Work to complete: The records beneath should be printed exactly, and the pictures are to be left out.

Data extracted from a collection:
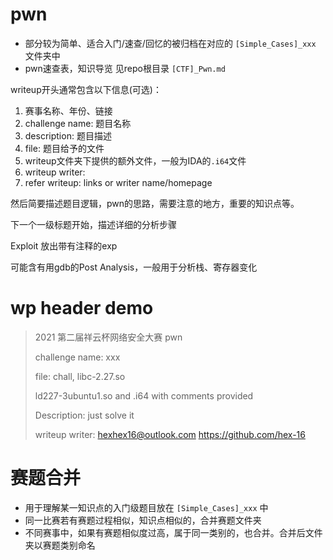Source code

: # pwn

- 部分较为简单、适合入门/速查/回忆的被归档在对应的 `[Simple_Cases]_xxx` 文件夹中
- pwn速查表，知识导览 见repo根目录 `[CTF]_Pwn.md`



writeup开头通常包含以下信息(可选)：

1. 赛事名称、年份、链接
2. challenge name: 题目名称
3. description: 题目描述
4. file: 题目给予的文件
5. writeup文件夹下提供的额外文件，一般为IDA的`.i64`文件
6. writeup writer: 
7. refer writeup: links or writer name/homepage

然后简要描述题目逻辑，pwn的思路，需要注意的地方，重要的知识点等。

下一个一级标题开始，描述详细的分析步骤

Exploit 放出带有注释的exp

可能含有用gdb的Post Analysis，一般用于分析栈、寄存器变化



# wp header demo

> 2021 第二届祥云杯网络安全大赛 pwn
>
> challenge name: xxx
>
> file: chall, libc-2.27.so
>
> ld227-3ubuntu1.so and .i64 with comments provided
>
> Description: just solve it
>
> writeup writer: hexhex16@outlook.com    https://github.com/hex-16



# 赛题合并

- 用于理解某一知识点的入门级题目放在  `[Simple_Cases]_xxx` 中
- 同一比赛若有赛题过程相似，知识点相似的，合并赛题文件夹
- 不同赛事中，如果有赛题相似度过高，属于同一类别的，也合并。合并后文件夹以赛题类别命名

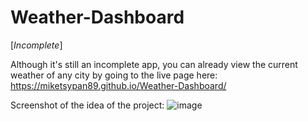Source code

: # Weather-Dashboard

[*Incomplete*]


Although it's still an incomplete app, you can already view the current weather of any city by going to the live page here:
https://miketsypan89.github.io/Weather-Dashboard/

Screenshot of the idea of the project:
![image](https://user-images.githubusercontent.com/124936942/229668468-9b8759f1-976d-4e0f-87c8-52a6d978524e.png)
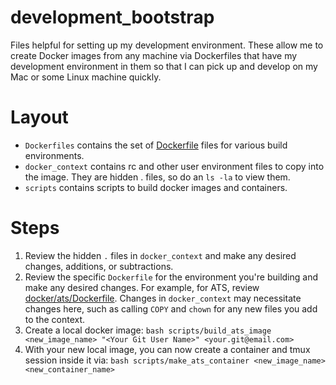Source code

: # development_bootstrap
Files helpful for setting up my development environment. These allow me to
create Docker images from any machine via Dockerfiles that have my development
environment in them so that I can pick up and develop on my Mac or some Linux
machine quickly.

# Layout

* `Dockerfiles` contains the set of
  [Dockerfile](https://docs.docker.com/engine/reference/builder/) files for
  various build environments.
* `docker_context` contains rc and other user environment files to copy into
  the image. They are hidden . files, so do an `ls -la` to view them.
* `scripts` contains scripts to build docker images and containers.

# Steps

1. Review the hidden `.` files in `docker_context` and make any desired
   changes, additions, or subtractions.
1. Review the specific `Dockerfile` for the environment you're building and
   make any desired changes.  For example, for ATS, review
   [docker/ats/Dockerfile](docker/ats/Dockerfile).  Changes in `docker_context`
   may necessitate changes here, such as calling `COPY` and `chown` for any
   new files you add to the context.
1. Create a local docker image:
   `bash scripts/build_ats_image <new_image_name> "<Your Git User Name>" <your.git@email.com>`
1. With your new local image, you can now create a container and tmux session
   inside it via:
   `bash scripts/make_ats_container <new_image_name> <new_container_name>`
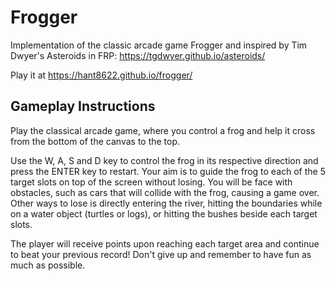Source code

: # Frogger
Implementation of the classic arcade game Frogger and inspired by Tim Dwyer's Asteroids in FRP: https://tgdwyer.github.io/asteroids/

Play it at https://hant8622.github.io/frogger/

## Gameplay Instructions
Play the classical arcade game, where you control a frog and help it cross from the bottom of the canvas to the top.

Use the W, A, S and D key to control the frog in its respective direction and press the ENTER key to restart. Your aim is to guide the frog to each of the 5 target slots on top of the screen without losing. You will be face with obstacles, such as cars that will collide with the frog, causing a game over. Other ways to lose is directly entering the river, hitting the boundaries while on a water object (turtles or logs), or hitting the bushes beside each target slots.

The player will receive points upon reaching each target area and continue to beat your previous record! Don't give up and remember to have fun as much as possible.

Reply to the task:
Source code

: # pwn

- 部分较为简单、适合入门/速查/回忆的被归档在对应的 `[Simple_Cases]_xxx` 文件夹中
- pwn速查表，知识导览 见repo根目录 `[CTF]_Pwn.md`



writeup开头通常包含以下信息(可选)：

1. 赛事名称、年份、链接
2. challenge name: 题目名称
3. description: 题目描述
4. file: 题目给予的文件
5. writeup文件夹下提供的额外文件，一般为IDA的`.i64`文件
6. writeup writer: 
7. refer writeup: links or writer name/homepage

然后简要描述题目逻辑，pwn的思路，需要注意的地方，重要的知识点等。

下一个一级标题开始，描述详细的分析步骤

Exploit 放出带有注释的exp

可能含有用gdb的Post Analysis，一般用于分析栈、寄存器变化



# wp header demo

> 2021 第二届祥云杯网络安全大赛 pwn
>
> challenge name: xxx
>
> file: chall, libc-2.27.so
>
> ld227-3ubuntu1.so and .i64 with comments provided
>
> Description: just solve it
>
> writeup writer: hexhex16@outlook.com    https://github.com/hex-16



# 赛题合并

- 用于理解某一知识点的入门级题目放在  `[Simple_Cases]_xxx` 中
- 同一比赛若有赛题过程相似，知识点相似的，合并赛题文件夹
- 不同赛事中，如果有赛题相似度过高，属于同一类别的，也合并。合并后文件夹以赛题类别命名

Source code

: # Weather-Dashboard

[*Incomplete*]


Although it's still an incomplete app, you can already view the current weather of any city by going to the live page here:
https://miketsypan89.github.io/Weather-Dashboard/

Screenshot of the idea of the project:
![image](https://user-images.githubusercontent.com/124936942/229668468-9b8759f1-976d-4e0f-87c8-52a6d978524e.png)
Source code

: # development_bootstrap
Files helpful for setting up my development environment. These allow me to
create Docker images from any machine via Dockerfiles that have my development
environment in them so that I can pick up and develop on my Mac or some Linux
machine quickly.

# Layout

* `Dockerfiles` contains the set of
  [Dockerfile](https://docs.docker.com/engine/reference/builder/) files for
  various build environments.
* `docker_context` contains rc and other user environment files to copy into
  the image. They are hidden . files, so do an `ls -la` to view them.
* `scripts` contains scripts to build docker images and containers.

# Steps

1. Review the hidden `.` files in `docker_context` and make any desired
   changes, additions, or subtractions.
1. Review the specific `Dockerfile` for the environment you're building and
   make any desired changes.  For example, for ATS, review
   [docker/ats/Dockerfile](docker/ats/Dockerfile).  Changes in `docker_context`
   may necessitate changes here, such as calling `COPY` and `chown` for any
   new files you add to the context.
1. Create a local docker image:
   `bash scripts/build_ats_image <new_image_name> "<Your Git User Name>" <your.git@email.com>`
1. With your new local image, you can now create a container and tmux session
   inside it via:
   `bash scripts/make_ats_container <new_image_name> <new_container_name>`
Source code

: # Frogger
Implementation of the classic arcade game Frogger and inspired by Tim Dwyer's Asteroids in FRP: https://tgdwyer.github.io/asteroids/

Play it at https://hant8622.github.io/frogger/

## Gameplay Instructions
Play the classical arcade game, where you control a frog and help it cross from the bottom of the canvas to the top.

Use the W, A, S and D key to control the frog in its respective direction and press the ENTER key to restart. Your aim is to guide the frog to each of the 5 target slots on top of the screen without losing. You will be face with obstacles, such as cars that will collide with the frog, causing a game over. Other ways to lose is directly entering the river, hitting the boundaries while on a water object (turtles or logs), or hitting the bushes beside each target slots.

The player will receive points upon reaching each target area and continue to beat your previous record! Don't give up and remember to have fun as much as possible.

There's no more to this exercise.